Work instruction: Without altering a word, return the records below, but exclude the pictures.

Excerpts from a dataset
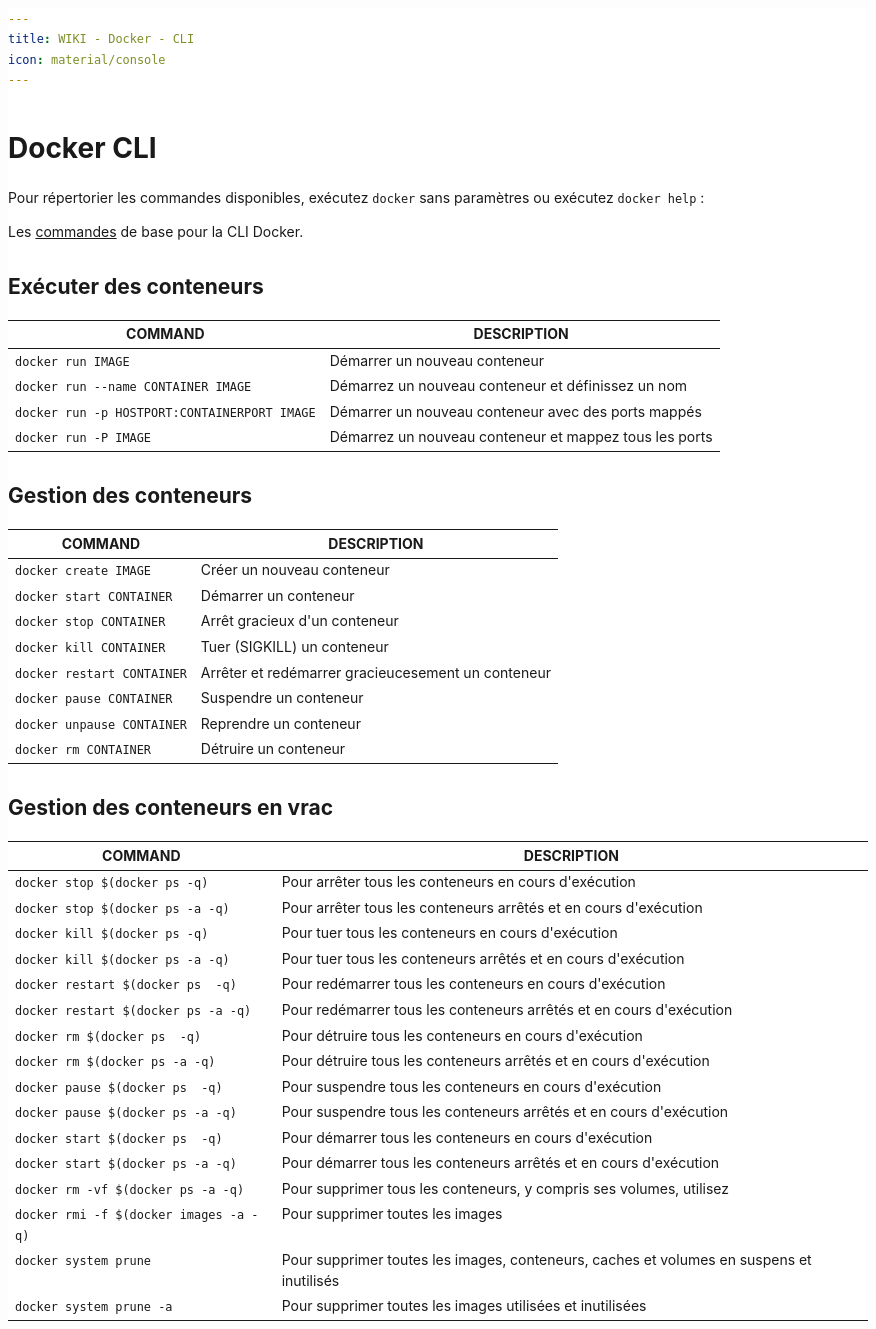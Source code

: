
```yaml
---
title: WIKI - Docker - CLI
icon: material/console
---
```


# Docker CLI

Pour répertorier les commandes disponibles, exécutez `docker` sans paramètres ou exécutez `docker help` :

Les [commandes](https://docs.docker.com/engine/reference/commandline/cli/) de base pour la CLI Docker.


## **Exécuter des conteneurs**

COMMAND | DESCRIPTION
---|---
`docker run IMAGE` | Démarrer un nouveau conteneur
`docker run --name CONTAINER IMAGE` | Démarrez un nouveau conteneur et définissez un nom
`docker run -p HOSTPORT:CONTAINERPORT IMAGE` | Démarrer un nouveau conteneur avec des ports mappés
`docker run -P IMAGE` | Démarrez un nouveau conteneur et mappez tous les ports

## **Gestion des conteneurs**

COMMAND | DESCRIPTION
---|---
`docker create IMAGE` | Créer un nouveau conteneur
`docker start CONTAINER` | Démarrer un conteneur
`docker stop CONTAINER` | Arrêt gracieux d'un conteneur
`docker kill CONTAINER` | Tuer (SIGKILL) un conteneur
`docker restart CONTAINER` | Arrêter et redémarrer gracieucesement un conteneur
`docker pause CONTAINER` | Suspendre un conteneur
`docker unpause CONTAINER` | Reprendre un conteneur
`docker rm CONTAINER` | Détruire un conteneur

## **Gestion des conteneurs en vrac**

COMMAND | DESCRIPTION
---|---
`docker stop $(docker ps -q)` | Pour arrêter tous les conteneurs en cours d'exécution
`docker stop $(docker ps -a -q)` | Pour arrêter tous les conteneurs arrêtés et en cours d'exécution
`docker kill $(docker ps -q)` | Pour tuer tous les conteneurs en cours d'exécution
`docker kill $(docker ps -a -q)` | Pour tuer tous les conteneurs arrêtés et en cours d'exécution
`docker restart $(docker ps  -q)` | Pour redémarrer tous les conteneurs en cours d'exécution
`docker restart $(docker ps -a -q)` | Pour redémarrer tous les conteneurs arrêtés et en cours d'exécution
`docker rm $(docker ps  -q)` | Pour détruire tous les conteneurs en cours d'exécution
`docker rm $(docker ps -a -q)` | Pour détruire tous les conteneurs arrêtés et en cours d'exécution
`docker pause $(docker ps  -q)` | Pour suspendre tous les conteneurs en cours d'exécution
`docker pause $(docker ps -a -q)` | Pour suspendre tous les conteneurs arrêtés et en cours d'exécution
`docker start $(docker ps  -q)` | Pour démarrer tous les conteneurs en cours d'exécution
`docker start $(docker ps -a -q)` | Pour démarrer tous les conteneurs arrêtés et en cours d'exécution
`docker rm -vf $(docker ps -a -q)` | Pour supprimer tous les conteneurs, y compris ses volumes, utilisez
`docker rmi -f $(docker images -a -q)` | Pour supprimer toutes les images
`docker system prune` | Pour supprimer toutes les images, conteneurs, caches et volumes en suspens et inutilisés
`docker system prune -a` | Pour supprimer toutes les images utilisées et inutilisées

Result:
Source code

:
```yaml
---
title: WIKI - Docker - CLI
icon: material/console
---
```


# Docker CLI

Pour répertorier les commandes disponibles, exécutez `docker` sans paramètres ou exécutez `docker help` :

Les [commandes](https://docs.docker.com/engine/reference/commandline/cli/) de base pour la CLI Docker.


## **Exécuter des conteneurs**

COMMAND | DESCRIPTION
---|---
`docker run IMAGE` | Démarrer un nouveau conteneur
`docker run --name CONTAINER IMAGE` | Démarrez un nouveau conteneur et définissez un nom
`docker run -p HOSTPORT:CONTAINERPORT IMAGE` | Démarrer un nouveau conteneur avec des ports mappés
`docker run -P IMAGE` | Démarrez un nouveau conteneur et mappez tous les ports

## **Gestion des conteneurs**

COMMAND | DESCRIPTION
---|---
`docker create IMAGE` | Créer un nouveau conteneur
`docker start CONTAINER` | Démarrer un conteneur
`docker stop CONTAINER` | Arrêt gracieux d'un conteneur
`docker kill CONTAINER` | Tuer (SIGKILL) un conteneur
`docker restart CONTAINER` | Arrêter et redémarrer gracieucesement un conteneur
`docker pause CONTAINER` | Suspendre un conteneur
`docker unpause CONTAINER` | Reprendre un conteneur
`docker rm CONTAINER` | Détruire un conteneur

## **Gestion des conteneurs en vrac**

COMMAND | DESCRIPTION
---|---
`docker stop $(docker ps -q)` | Pour arrêter tous les conteneurs en cours d'exécution
`docker stop $(docker ps -a -q)` | Pour arrêter tous les conteneurs arrêtés et en cours d'exécution
`docker kill $(docker ps -q)` | Pour tuer tous les conteneurs en cours d'exécution
`docker kill $(docker ps -a -q)` | Pour tuer tous les conteneurs arrêtés et en cours d'exécution
`docker restart $(docker ps  -q)` | Pour redémarrer tous les conteneurs en cours d'exécution
`docker restart $(docker ps -a -q)` | Pour redémarrer tous les conteneurs arrêtés et en cours d'exécution
`docker rm $(docker ps  -q)` | Pour détruire tous les conteneurs en cours d'exécution
`docker rm $(docker ps -a -q)` | Pour détruire tous les conteneurs arrêtés et en cours d'exécution
`docker pause $(docker ps  -q)` | Pour suspendre tous les conteneurs en cours d'exécution
`docker pause $(docker ps -a -q)` | Pour suspendre tous les conteneurs arrêtés et en cours d'exécution
`docker start $(docker ps  -q)` | Pour démarrer tous les conteneurs en cours d'exécution
`docker start $(docker ps -a -q)` | Pour démarrer tous les conteneurs arrêtés et en cours d'exécution
`docker rm -vf $(docker ps -a -q)` | Pour supprimer tous les conteneurs, y compris ses volumes, utilisez
`docker rmi -f $(docker images -a -q)` | Pour supprimer toutes les images
`docker system prune` | Pour supprimer toutes les images, conteneurs, caches et volumes en suspens et inutilisés
`docker system prune -a` | Pour supprimer toutes les images utilisées et inutilisées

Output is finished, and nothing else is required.